• _INPUT FOR THIS TASK_
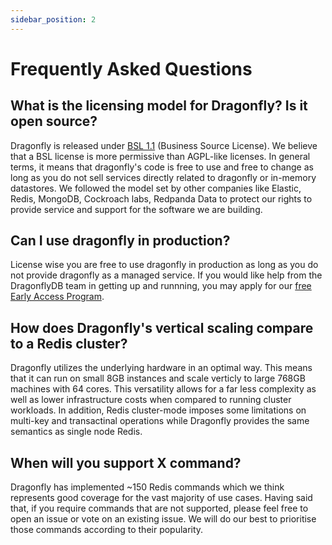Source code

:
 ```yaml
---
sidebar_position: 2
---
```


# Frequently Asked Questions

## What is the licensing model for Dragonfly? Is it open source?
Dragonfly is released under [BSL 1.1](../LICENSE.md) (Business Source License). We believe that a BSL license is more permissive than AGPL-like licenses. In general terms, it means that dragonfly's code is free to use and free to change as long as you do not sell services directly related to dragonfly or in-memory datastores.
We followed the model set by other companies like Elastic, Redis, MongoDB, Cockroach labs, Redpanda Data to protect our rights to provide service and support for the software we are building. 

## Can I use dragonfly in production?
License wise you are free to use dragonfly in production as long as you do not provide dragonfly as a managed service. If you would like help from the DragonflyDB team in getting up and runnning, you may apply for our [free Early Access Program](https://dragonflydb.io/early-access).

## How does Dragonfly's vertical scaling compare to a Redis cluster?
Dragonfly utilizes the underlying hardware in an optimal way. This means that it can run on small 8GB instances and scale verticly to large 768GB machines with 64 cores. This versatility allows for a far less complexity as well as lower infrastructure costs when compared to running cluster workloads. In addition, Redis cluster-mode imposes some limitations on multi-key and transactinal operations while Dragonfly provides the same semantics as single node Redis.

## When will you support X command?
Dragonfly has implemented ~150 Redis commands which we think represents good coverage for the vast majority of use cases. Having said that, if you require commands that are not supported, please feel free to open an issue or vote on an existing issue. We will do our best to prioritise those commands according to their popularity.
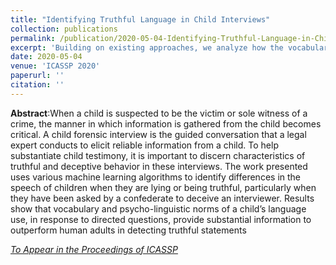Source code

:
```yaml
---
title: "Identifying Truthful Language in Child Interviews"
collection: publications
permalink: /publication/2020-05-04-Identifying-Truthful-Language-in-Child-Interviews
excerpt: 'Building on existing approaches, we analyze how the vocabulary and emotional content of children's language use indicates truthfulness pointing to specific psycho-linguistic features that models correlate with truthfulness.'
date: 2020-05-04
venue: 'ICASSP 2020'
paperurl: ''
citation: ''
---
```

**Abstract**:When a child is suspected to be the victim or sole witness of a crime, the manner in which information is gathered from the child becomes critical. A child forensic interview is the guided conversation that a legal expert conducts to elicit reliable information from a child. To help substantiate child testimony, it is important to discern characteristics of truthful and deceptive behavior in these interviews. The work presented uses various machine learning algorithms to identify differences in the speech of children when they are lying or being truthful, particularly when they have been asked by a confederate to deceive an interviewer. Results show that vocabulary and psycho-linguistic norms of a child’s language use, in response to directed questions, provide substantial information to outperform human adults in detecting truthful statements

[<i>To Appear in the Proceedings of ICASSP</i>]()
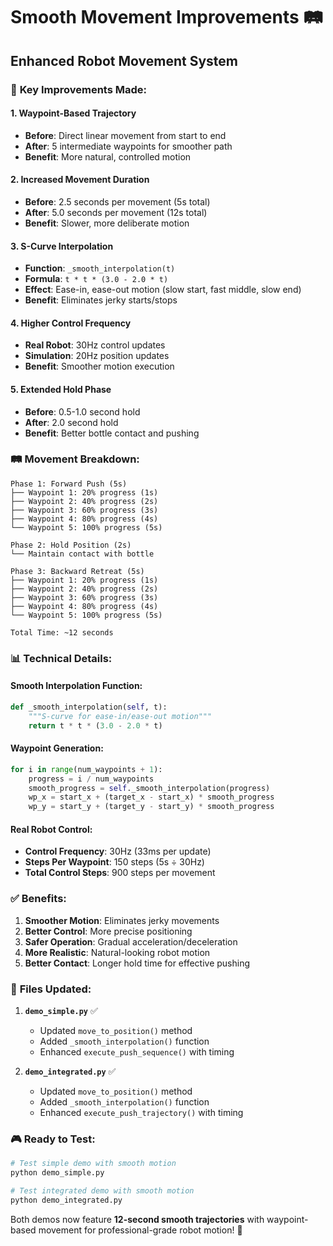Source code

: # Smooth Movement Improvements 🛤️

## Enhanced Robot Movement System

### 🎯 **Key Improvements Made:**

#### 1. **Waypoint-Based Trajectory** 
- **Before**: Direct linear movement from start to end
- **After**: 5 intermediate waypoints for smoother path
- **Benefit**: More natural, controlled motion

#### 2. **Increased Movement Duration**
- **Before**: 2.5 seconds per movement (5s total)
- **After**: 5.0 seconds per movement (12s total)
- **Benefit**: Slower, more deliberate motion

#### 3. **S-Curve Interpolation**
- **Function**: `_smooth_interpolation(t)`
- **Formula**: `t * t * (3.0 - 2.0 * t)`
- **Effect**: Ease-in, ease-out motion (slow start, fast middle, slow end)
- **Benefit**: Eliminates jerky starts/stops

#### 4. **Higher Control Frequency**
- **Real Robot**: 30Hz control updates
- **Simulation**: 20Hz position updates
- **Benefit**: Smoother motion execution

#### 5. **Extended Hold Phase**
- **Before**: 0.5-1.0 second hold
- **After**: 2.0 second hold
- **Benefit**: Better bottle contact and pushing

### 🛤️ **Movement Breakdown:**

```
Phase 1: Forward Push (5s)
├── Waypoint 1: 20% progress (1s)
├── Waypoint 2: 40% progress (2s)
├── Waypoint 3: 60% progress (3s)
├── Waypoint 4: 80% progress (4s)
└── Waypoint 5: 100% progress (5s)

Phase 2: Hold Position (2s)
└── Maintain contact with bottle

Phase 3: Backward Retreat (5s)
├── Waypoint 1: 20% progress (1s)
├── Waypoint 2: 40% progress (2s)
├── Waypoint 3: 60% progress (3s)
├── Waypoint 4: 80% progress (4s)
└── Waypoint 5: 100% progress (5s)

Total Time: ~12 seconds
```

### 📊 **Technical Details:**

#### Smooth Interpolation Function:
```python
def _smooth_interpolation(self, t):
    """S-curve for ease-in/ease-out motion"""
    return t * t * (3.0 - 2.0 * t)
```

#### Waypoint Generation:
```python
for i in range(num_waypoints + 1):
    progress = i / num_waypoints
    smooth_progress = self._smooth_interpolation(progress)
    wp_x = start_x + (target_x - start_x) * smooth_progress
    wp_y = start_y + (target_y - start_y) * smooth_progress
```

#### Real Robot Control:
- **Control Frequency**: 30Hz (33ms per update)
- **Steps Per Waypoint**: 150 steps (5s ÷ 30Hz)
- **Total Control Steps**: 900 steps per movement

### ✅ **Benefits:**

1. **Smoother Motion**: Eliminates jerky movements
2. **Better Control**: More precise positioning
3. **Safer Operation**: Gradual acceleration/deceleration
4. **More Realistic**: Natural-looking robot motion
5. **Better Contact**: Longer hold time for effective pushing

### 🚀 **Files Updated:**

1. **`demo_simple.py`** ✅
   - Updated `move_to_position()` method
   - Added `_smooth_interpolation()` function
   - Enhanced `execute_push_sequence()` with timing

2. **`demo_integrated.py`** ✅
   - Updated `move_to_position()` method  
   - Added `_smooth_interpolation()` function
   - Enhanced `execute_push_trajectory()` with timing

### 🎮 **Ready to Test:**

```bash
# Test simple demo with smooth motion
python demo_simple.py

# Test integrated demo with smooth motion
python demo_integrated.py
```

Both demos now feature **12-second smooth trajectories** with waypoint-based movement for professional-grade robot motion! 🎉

• _WHAT IS EXPECTED_
Copy nothing but the lines from the first one in the listing through the line with "## What is the", and omit the pictures.

• _WRITTEN SOLUTION_
Source code

:
 ```yaml
---
sidebar_position: 2
---
```


# Frequently Asked Questions

## What is the licensing model for Dragonfly? Is it open source?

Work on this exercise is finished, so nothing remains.